D&I FUTURE BOARD FORUM INITIATIVE
- Bridget Lea ~ Managing Director of Commercial, BT; NED Marston’s plc; Governor, Manchester University
- Lynne Weedall ~ SID, Dr Martens; SID, Treatt plc; NED, William Hill, NED Stagecoach plc.
- Cindy Butts ~ Chair, Independent Commission for Equity in Cricket (ICEC); Commissioner, Criminal Cases Review Commission; Independent Member, House of Commons Speaker’s Committee; Independent Member, House of Lords Conduct Committee
- Kat Peeler ~ CEO, Eco Guar Group, former SVP Marketing, L’Oreal
- Meeta Zakharia ~ Head of HR & Inclusion, McDonald’s UK,
- Yetunde Hofmann ~ RemCo Chair, Treatt plc, Founder, Solaris
- Fran Minogue ~ Managing Partner, Clarity
- Ash Hobkinson ~ Partner, Clarity
Making the Move to the Boardroom
As headhunters, one of the questions we are most frequently asked is how high performing executives can prepare for, and execute, a move to the Boardroom.

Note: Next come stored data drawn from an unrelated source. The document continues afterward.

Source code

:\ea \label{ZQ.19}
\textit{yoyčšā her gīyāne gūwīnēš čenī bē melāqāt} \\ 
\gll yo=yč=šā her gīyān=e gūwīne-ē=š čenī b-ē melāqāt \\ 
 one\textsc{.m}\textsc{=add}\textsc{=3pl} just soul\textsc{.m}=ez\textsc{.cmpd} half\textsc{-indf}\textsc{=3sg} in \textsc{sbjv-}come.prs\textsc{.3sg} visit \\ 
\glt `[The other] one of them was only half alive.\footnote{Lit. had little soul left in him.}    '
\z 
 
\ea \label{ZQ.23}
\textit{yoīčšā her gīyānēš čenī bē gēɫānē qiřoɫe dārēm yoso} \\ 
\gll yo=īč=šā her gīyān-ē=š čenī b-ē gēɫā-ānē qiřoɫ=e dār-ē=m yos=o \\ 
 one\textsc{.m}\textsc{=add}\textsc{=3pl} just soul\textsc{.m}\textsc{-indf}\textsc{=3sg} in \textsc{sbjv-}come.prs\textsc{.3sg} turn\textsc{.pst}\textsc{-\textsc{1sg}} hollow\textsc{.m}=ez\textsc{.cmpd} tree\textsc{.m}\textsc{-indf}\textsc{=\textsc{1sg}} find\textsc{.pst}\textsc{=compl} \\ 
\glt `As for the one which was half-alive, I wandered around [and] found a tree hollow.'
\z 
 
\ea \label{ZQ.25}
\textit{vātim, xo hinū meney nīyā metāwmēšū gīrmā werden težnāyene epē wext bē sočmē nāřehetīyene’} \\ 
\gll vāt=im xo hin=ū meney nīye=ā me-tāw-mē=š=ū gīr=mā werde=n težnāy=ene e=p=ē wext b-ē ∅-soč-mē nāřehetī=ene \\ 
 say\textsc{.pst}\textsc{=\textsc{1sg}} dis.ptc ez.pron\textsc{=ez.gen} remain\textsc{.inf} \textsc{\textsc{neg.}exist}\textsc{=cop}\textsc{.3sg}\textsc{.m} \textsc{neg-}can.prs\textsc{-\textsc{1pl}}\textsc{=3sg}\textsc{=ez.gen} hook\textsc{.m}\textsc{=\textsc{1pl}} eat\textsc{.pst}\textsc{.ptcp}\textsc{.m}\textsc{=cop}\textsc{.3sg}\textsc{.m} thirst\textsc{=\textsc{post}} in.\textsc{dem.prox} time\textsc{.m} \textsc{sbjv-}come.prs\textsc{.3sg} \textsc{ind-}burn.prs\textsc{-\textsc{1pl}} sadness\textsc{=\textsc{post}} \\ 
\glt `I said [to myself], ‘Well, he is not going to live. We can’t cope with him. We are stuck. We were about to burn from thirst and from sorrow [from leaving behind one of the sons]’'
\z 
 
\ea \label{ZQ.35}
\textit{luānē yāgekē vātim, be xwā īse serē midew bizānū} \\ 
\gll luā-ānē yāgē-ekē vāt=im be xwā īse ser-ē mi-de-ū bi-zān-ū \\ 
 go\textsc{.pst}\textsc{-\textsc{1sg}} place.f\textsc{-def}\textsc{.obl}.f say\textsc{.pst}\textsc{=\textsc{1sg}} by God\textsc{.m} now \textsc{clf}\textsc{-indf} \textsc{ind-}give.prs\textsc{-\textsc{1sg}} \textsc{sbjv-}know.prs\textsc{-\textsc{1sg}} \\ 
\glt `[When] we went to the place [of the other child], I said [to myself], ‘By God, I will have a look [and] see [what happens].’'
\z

The answer is multifaceted, and we were thrilled to have facilitated a brilliant conversation led by two people who have successful made the transition – Lynne Weedall and Bridget Lea.

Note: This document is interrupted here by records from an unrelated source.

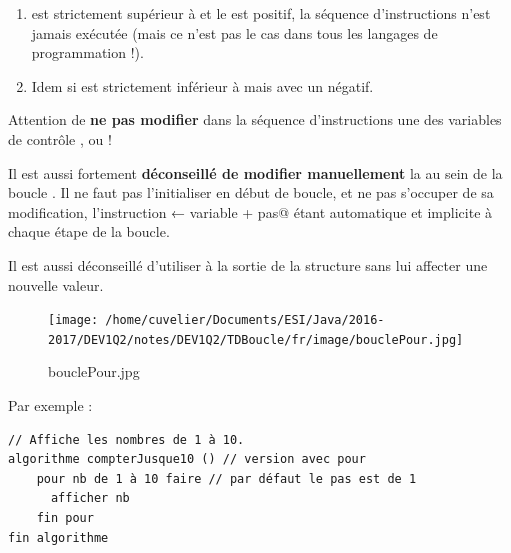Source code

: \documentclass[11pt,a4paper]{article}
\begin{document}
					\begin{enumerate}
				
			\item {} est strictement sup\'erieur \`a \verb@fin@ 
            et le \verb@pas@ est positif, la s\'equence d'instructions n'est
            jamais ex\'ecut\'ee (mais ce n'est pas le cas dans tous les langages de programmation !). 
          
			\item 
            Idem si  est strictement inf\'erieur \`a \verb@fin@ 
            mais avec un \verb@pas@ n\'egatif.
          
					\end{enumerate}
				
            \par
        
        Attention de \textbf{ne pas modifier} dans la s\'equence d'instructions une des variables de contr\^ole
        , \verb@fin@ ou \verb@pas@ ! 
      
            \par
        
        Il est aussi fortement \textbf{d\'econseill\'e de modifier \guillemotleft  manuellement }\guillemotright  
        la \verb@variable@ 
        au sein de la boucle \verb@pour@. 
        Il ne faut pas l'initialiser en d\'ebut de boucle, et ne pas s'occuper de sa modification,
         l'instruction \verb@variable ← variable + pas@ \'etant automatique
        et implicite \`a chaque \'etape de la boucle. 
      
            \par
        
        Il est aussi d\'econseill\'e d'utiliser \verb@variable@ \`a la sortie
        de la structure \verb@pour@ sans lui affecter une nouvelle valeur.
      
            \par
        \begin{figure}[hbt]
				    \begin{center}
					\texttt{[image: /home/cuvelier/Documents/ESI/Java/2016-2017/DEV1Q2/notes/DEV1Q2/TDBoucle/fr/image/bouclePour.jpg]}
						\end{center}
                
                    \caption[bouclePour.jpg]{bouclePour.jpg}
                \end{figure}
                    
            \par
        Par exemple : 
            \par
        \begin{verbatim}
// Affiche les nombres de 1 à 10.
algorithme compterJusque10 () // version avec pour
    pour nb de 1 à 10 faire // par défaut le pas est de 1
      afficher nb
    fin pour
fin algorithme
    \end{verbatim}
			
\end{document}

Our discussion was wide ranging and focused initially on Lynne and Bridget’s own personal experience before moving to look at the step’s executives can take to prepare themselves for a non-executive role.
Key themes included:
Understanding the NED role: It is important to fully understand the purpose of a NED role within a business. NEDs need to have an in-depth knowledge of a business and maintain strong relationships internally but should only step in when necessary; the executive team should be making and enacting key decisions.

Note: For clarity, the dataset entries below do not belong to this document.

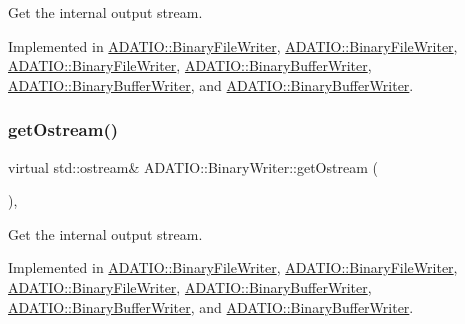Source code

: Get the internal output stream. 



Implemented in \mbox{\hyperlink{classADATIO_1_1BinaryFileWriter_a2506200a774d4823088a0365e0452d9a}{A\+D\+A\+T\+I\+O\+::\+Binary\+File\+Writer}}, \mbox{\hyperlink{classADATIO_1_1BinaryFileWriter_a2506200a774d4823088a0365e0452d9a}{A\+D\+A\+T\+I\+O\+::\+Binary\+File\+Writer}}, \mbox{\hyperlink{classADATIO_1_1BinaryFileWriter_a2506200a774d4823088a0365e0452d9a}{A\+D\+A\+T\+I\+O\+::\+Binary\+File\+Writer}}, \mbox{\hyperlink{classADATIO_1_1BinaryBufferWriter_a587ce48f0cf6dd4064edde6db836c0a3}{A\+D\+A\+T\+I\+O\+::\+Binary\+Buffer\+Writer}}, \mbox{\hyperlink{classADATIO_1_1BinaryBufferWriter_a587ce48f0cf6dd4064edde6db836c0a3}{A\+D\+A\+T\+I\+O\+::\+Binary\+Buffer\+Writer}}, and \mbox{\hyperlink{classADATIO_1_1BinaryBufferWriter_a587ce48f0cf6dd4064edde6db836c0a3}{A\+D\+A\+T\+I\+O\+::\+Binary\+Buffer\+Writer}}.

\mbox{\label{classADATIO_1_1BinaryWriter_a4fe227341d17d012bb83a070c208dac0}} 
\subsubsection{\texorpdfstring{getOstream()}{getOstream()}\hspace{0.1cm}{\footnotesize\ttfamily [3/3]}}
{\footnotesize\ttfamily virtual std\+::ostream\& A\+D\+A\+T\+I\+O\+::\+Binary\+Writer\+::get\+Ostream (\begin{DoxyParamCaption}{ }\end{DoxyParamCaption})\hspace{0.3cm}{\ttfamily [protected]}, {}}



Get the internal output stream. 



Implemented in \mbox{\hyperlink{classADATIO_1_1BinaryFileWriter_a2506200a774d4823088a0365e0452d9a}{A\+D\+A\+T\+I\+O\+::\+Binary\+File\+Writer}}, \mbox{\hyperlink{classADATIO_1_1BinaryFileWriter_a2506200a774d4823088a0365e0452d9a}{A\+D\+A\+T\+I\+O\+::\+Binary\+File\+Writer}}, \mbox{\hyperlink{classADATIO_1_1BinaryFileWriter_a2506200a774d4823088a0365e0452d9a}{A\+D\+A\+T\+I\+O\+::\+Binary\+File\+Writer}}, \mbox{\hyperlink{classADATIO_1_1BinaryBufferWriter_a587ce48f0cf6dd4064edde6db836c0a3}{A\+D\+A\+T\+I\+O\+::\+Binary\+Buffer\+Writer}}, \mbox{\hyperlink{classADATIO_1_1BinaryBufferWriter_a587ce48f0cf6dd4064edde6db836c0a3}{A\+D\+A\+T\+I\+O\+::\+Binary\+Buffer\+Writer}}, and \mbox{\hyperlink{classADATIO_1_1BinaryBufferWriter_a587ce48f0cf6dd4064edde6db836c0a3}{A\+D\+A\+T\+I\+O\+::\+Binary\+Buffer\+Writer}}.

Governance Experience: Gaining governance experience is crucial to securing an NED role. If possible, ask to chair internal projects, groups or supervisory boards and look to the third/public sector for Trustee roles which can provide invaluable experience for a first time NED.
Network: While gaining a Board role is no longer just about who you know, networking with other NEDs and Chair can still be mutually beneficial.
Present Yourself as a NED: It is crucial to have a separate non-executive CV which should act as your calling card and highlight core skills and experiences.
Choosing a Board: While it is important to have an active interest in the sector/focus of a business of which you are considering joining the board, the most important consideration should the people around you. When the going gets tough, are these the people you want to solve a problem with? A strong Chair can provide challenge and support in equal measure, which can ultimately make an NED much more fulfilling.
Bring Yourself to the Board: Being different to your peers around the board table ‘brings challenges,’ but having a vested interest in D&I (as well as other topics) is invaluable to any successful modern business.
You don’t need to have all the Answers: It is okay to ask questions and a strong NED will challenge when they don’t fully understand discussions. Being a successful NED requires courage, but both our speakers agreed that ‘you get better with age’ on a Board.